Task requirements: When you reach a picture, skip it, and retype every line below exactly.

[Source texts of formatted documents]
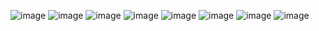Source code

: ![image](https://github.com/user-attachments/assets/9ad2d624-4771-414f-b4fa-b0e1d993bd14) ![image](https://github.com/user-attachments/assets/e6d112c9-bf86-41a3-af1c-81280c636e45)
![image](https://github.com/user-attachments/assets/d2e599fe-0a6a-429c-8b21-0cc3b14b95f7) ![image](https://github.com/user-attachments/assets/e20c43e8-90df-453b-b233-cf33bdd851fe)
![image](https://github.com/user-attachments/assets/8f0b9b66-6e08-4f2e-a40a-d1beecf4f55c) ![image](https://github.com/user-attachments/assets/97aacbfd-2921-4560-8572-2db71f64e123)
![image](https://github.com/user-attachments/assets/631902b5-3fe1-4031-aa66-8b1ccbd2dc6f) ![image](https://github.com/user-attachments/assets/b9bccba0-7356-4ae7-a6ec-231412cb79d9)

Answer section:
Source code

: ![image](https://github.com/user-attachments/assets/9ad2d624-4771-414f-b4fa-b0e1d993bd14) ![image](https://github.com/user-attachments/assets/e6d112c9-bf86-41a3-af1c-81280c636e45)
![image](https://github.com/user-attachments/assets/d2e599fe-0a6a-429c-8b21-0cc3b14b95f7) ![image](https://github.com/user-attachments/assets/e20c43e8-90df-453b-b233-cf33bdd851fe)
![image](https://github.com/user-attachments/assets/8f0b9b66-6e08-4f2e-a40a-d1beecf4f55c) ![image](https://github.com/user-attachments/assets/97aacbfd-2921-4560-8572-2db71f64e123)
![image](https://github.com/user-attachments/assets/631902b5-3fe1-4031-aa66-8b1ccbd2dc6f) ![image](https://github.com/user-attachments/assets/b9bccba0-7356-4ae7-a6ec-231412cb79d9)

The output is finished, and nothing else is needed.